この場合、「社会参加をしない」とは、「学校や職場に行くことなく、また、家族以外との親密な人間関係を築けていない」状態をさします。
また、「ひきこもっている」とひとことに言っても、大きくわけてふたつの場合があります。
1・精神疾患が原因でひきこもっている場合
2・精神疾患が原因でない場合
このうち、2を「社会的ひきこもり」と言います。
社会的ひきこもりは、「病気」ではありません。ですので、人によって状態像はさまざまですし、ひきこもるようになった原因も人それぞれです。
○小・中・高では不登校で、引き続きひきこもりの状態につながっている
人もいます。
○職場での経験や、学校を卒業してからの対人関係における傷つきから
ひきこもっている人もいます。
○また、コンビニや本屋には外出できるけれど、人の多いところは苦手だ
という人もいます。
○長期にひきこもっている経過で、家族に対する暴力や器物破損という問
題行動が出る場合もあります。
○さらに、ひきこもっている人の大半に、昼間は寝ているが夜に起きだすと
いった「昼夜逆転」の傾向も見られます。
ひきこもりはじめると、ご家族は心配になるあまり、就労をうながしたり、強くののしったりしてしまいがちです。
また、「なまけているだけではないのか」と考え、それをそのまま本人に伝えたりしてしまうこともあるかもしれません。
ひきこもっている原因は人それぞれですが、人間関係に疲れ果て、その結果ひきこもりという状態になっていることが多いようです。
叱責や励ましは、本人のひきこもる傾向を強めてしまったり、家族との関係を悪化させたりします。

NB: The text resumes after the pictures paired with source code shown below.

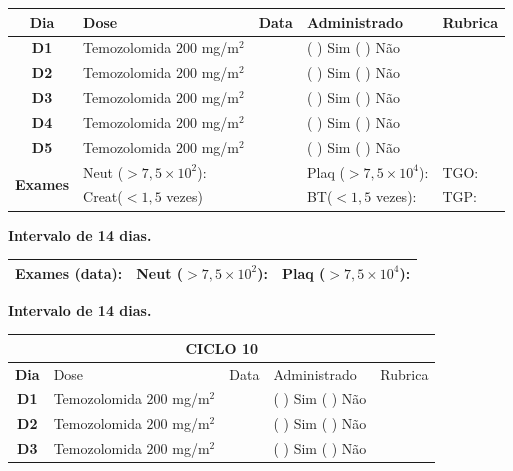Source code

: \documentclass[11pt,a4paper,oldfontcommands]{memoir}
\begin{document}
\begin{center}
\begin{table}[H]
\begin{tabular}{p{1cm}p{5cm}|p{1cm}|p{4.5cm}|p{2cm}}
\hline
    \multicolumn{1}{c|}{\multirow{1}{*}{\textbf{Dia}}}&{Dose}&{Data}&{Administrado}&{Rubrica} \\
    \hline
    \multicolumn{1}{c|}{\multirow{1}{*}{\textbf{D1}}}&{Temozolomida \(200\) mg/m\(^2\)}&&{(  ) Sim (  ) Não}&\\
    \multicolumn{1}{c|}{\multirow{1}{*}{\textbf{D2}}}&{Temozolomida \(200\) mg/m\(^2\)}&&{(  ) Sim (  ) Não}&\\
    \multicolumn{1}{c|}{\multirow{1}{*}{\textbf{D3}}}&{Temozolomida \(200\) mg/m\(^2\)}&&{(  ) Sim (  ) Não}&\\
    \multicolumn{1}{c|}{\multirow{1}{*}{\textbf{D4}}}&{Temozolomida \(200\) mg/m\(^2\)}&&{(  ) Sim (  ) Não}&\\
    \multicolumn{1}{c|}{\multirow{1}{*}{\textbf{D5}}}&{Temozolomida \(200\) mg/m\(^2\)}&&{(  ) Sim (  ) Não}&\\
    \hline
    \multicolumn{1}{c|}{\multirow{2}{*}{\textbf{Exames}}}&\multicolumn{2}{l|}{Neut (\(>7,5\times10^2\)):}&{Plaq (\(>7,5\times10^4\)):}&{TGO:}\\
    \cline{2-5}
    \multicolumn{1}{c|}{\multirow{2}{*}{{}}}&\multicolumn{2}{l|}{Creat(\(<1,5\) vezes)}&{BT(\(<1,5\) vezes):}&{TGP:}
    \\
    \hline
\end{tabular}
\end{table}
\textbf{Intervalo de 14 dias.}
\begin{table}[H]
\begin{tabular}{p{5cm}|p{5cm}|p{4.7cm}}
    \hline
    \textbf{Exames (data):}&{Neut (\(>7,5\times10^2\)):}&{Plaq (\(>7,5\times10^4\)):}
    \\
    \hline
\end{tabular}
\end{table}
\textbf{Intervalo de 14 dias.}
\begin{table}[H]
\begin{tabular}{p{1cm}p{5cm}|p{1cm}|p{4.5cm}|p{2cm}}
	\hline
	\multicolumn{5}{c}{\textbf{CICLO 10}}\\
\hline
    \multicolumn{1}{c|}{\multirow{1}{*}{\textbf{Dia}}}&{Dose}&{Data}&{Administrado}&{Rubrica} \\
    \hline
    \multicolumn{1}{c|}{\multirow{1}{*}{\textbf{D1}}}&{Temozolomida \(200\) mg/m\(^2\)}&&{(  ) Sim (  ) Não}&\\
    \multicolumn{1}{c|}{\multirow{1}{*}{\textbf{D2}}}&{Temozolomida \(200\) mg/m\(^2\)}&&{(  ) Sim (  ) Não}&\\
    \multicolumn{1}{c|}{\multirow{1}{*}{\textbf{D3}}}&{Temozolomida \(200\) mg/m\(^2\)}&&{(  ) Sim (  ) Não}&\\

\end{tabular}
\end{table}
\end{center}
\end{document}
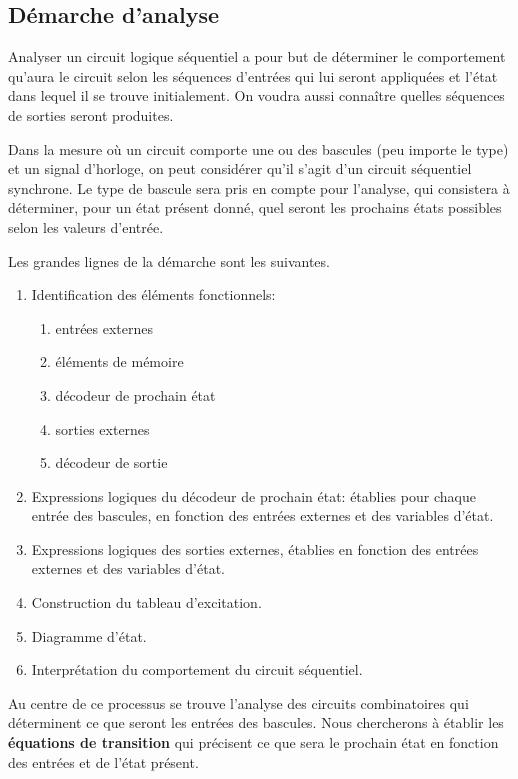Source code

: \documentclass[11pt]{article}
\begin{document}
\subsection{Démarche d'analyse}
\label{sec:orgf378c9b}

Analyser un circuit logique séquentiel a pour but de déterminer le
comportement qu'aura le circuit selon les séquences d'entrées qui lui
seront appliquées et l'état dans lequel il se trouve initialement. On
voudra aussi connaître quelles séquences de sorties seront produites.

Dans la mesure où un circuit comporte une ou des bascules (peu importe
le type) et un signal d'horloge, on peut considérer qu'il s'agit d'un
circuit séquentiel synchrone. Le type de bascule sera pris en compte
pour l'analyse, qui consistera à déterminer, pour un état présent
donné, quel seront les prochains états possibles selon les valeurs
d'entrée.

Les grandes lignes de la démarche sont les suivantes.

\begin{enumerate}
\item Identification des éléments fonctionnels:

\begin{enumerate}
\item entrées externes

\item éléments de mémoire

\item décodeur de prochain état

\item sorties externes

\item décodeur de sortie
\end{enumerate}
\item Expressions logiques du décodeur de prochain état: établies pour
chaque entrée des bascules, en fonction des entrées externes et des
variables d'état.
\item Expressions logiques des sorties externes, établies en fonction des
entrées externes et des variables d'état.
\item Construction du tableau d'excitation.
\item Diagramme d'état.
\item Interprétation du comportement du circuit séquentiel.
\end{enumerate}

Au centre de ce processus se trouve l'analyse des circuits
combinatoires qui déterminent ce que seront les entrées des
bascules. Nous chercherons à établir les \textbf{équations de transition} qui
précisent ce que sera le prochain état en fonction des entrées et de
l'état présent.
\end{document}
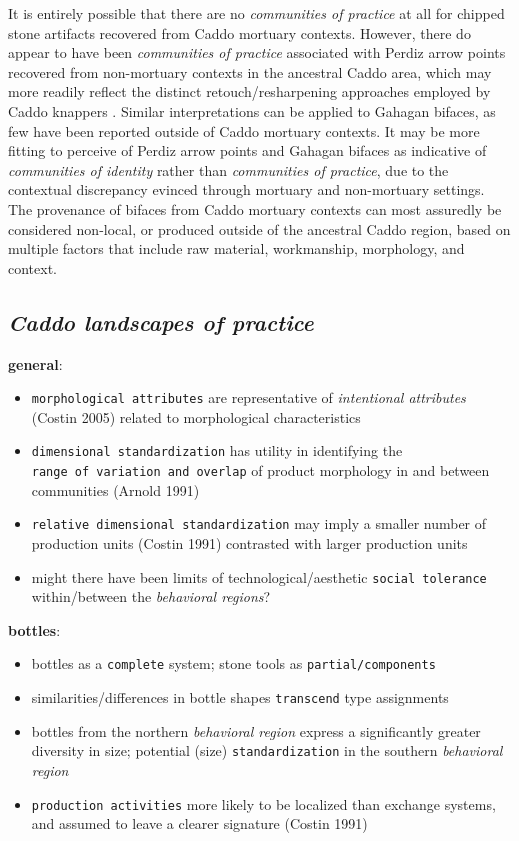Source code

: \documentclass[smallextended]{svjour3}       %
\begin{document}
It is entirely possible that there are no \emph{communities of practice}
at all for chipped stone artifacts recovered from Caddo mortuary
contexts. However, there do appear to have been \emph{communities of
practice} associated with Perdiz arrow points recovered from
non-mortuary contexts in the ancestral Caddo area, which may more
readily reflect the distinct retouch/resharpening approaches employed by
Caddo knappers \cite{RN9364}. Similar interpretations can be applied to
Gahagan bifaces, as few have been reported outside of Caddo mortuary
contexts. It may be more fitting to perceive of Perdiz arrow points and
Gahagan bifaces as indicative of \emph{communities of identity} rather
than \emph{communities of practice}, due to the contextual discrepancy
evinced through mortuary and non-mortuary settings. The provenance of
bifaces from Caddo mortuary contexts can most assuredly be considered
non-local, or produced outside of the ancestral Caddo region, based on
multiple factors that include raw material, workmanship, morphology, and
context.

\hypertarget{caddo-landscapes-of-practice}{%
\subsection{\texorpdfstring{\emph{Caddo landscapes of
practice}}{Caddo landscapes of practice}}\label{caddo-landscapes-of-practice}}

\textbf{general}:

\begin{itemize}
\item
  \texttt{morphological\ attributes} are representative of
  \emph{intentional attributes} (Costin 2005) related to morphological
  characteristics
\item
  \texttt{dimensional\ standardization} has utility in identifying the
  \texttt{range\ of\ variation\ and\ overlap} of product morphology in
  and between communities (Arnold 1991)
\item
  \texttt{relative\ dimensional\ standardization} may imply a smaller
  number of production units (Costin 1991) contrasted with larger
  production units
\item
  might there have been limits of technological/aesthetic
  \texttt{social\ tolerance} within/between the \emph{behavioral
  regions}?
\end{itemize}

\textbf{bottles}:

\begin{itemize}
\item
  bottles as a \texttt{complete} system; stone tools as
  \texttt{partial/components}
\item
  similarities/differences in bottle shapes \texttt{transcend} type
  assignments
\item
  bottles from the northern \emph{behavioral region} express a
  significantly greater diversity in size; potential (size)
  \texttt{standardization} in the southern \emph{behavioral region}
\item
  \texttt{production\ activities} more likely to be localized than
  exchange systems, and assumed to leave a clearer signature (Costin
  1991)
\end{itemize}
\end{document}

まず、本人が家で話しをしやすいように、日常の会話をもてるように、よりよい家族関係を築く。その関係の中で、人間関係における傷つきからの本人の回復をはかりましょう。
ご家族だけで悩んでいると、「こうなってしまったのは親のせいでは?」と自分を責めたり、客観的に子どもを見られなくなったりします。まず、ご家族が元気をとり戻し、本人に対して何ができるのか、考えることが大切です。ご家族だけで抱えこまず、上手に相談機関を利用してください。
精神疾患が原因でひきこもっている場合の相談窓口は保健所です。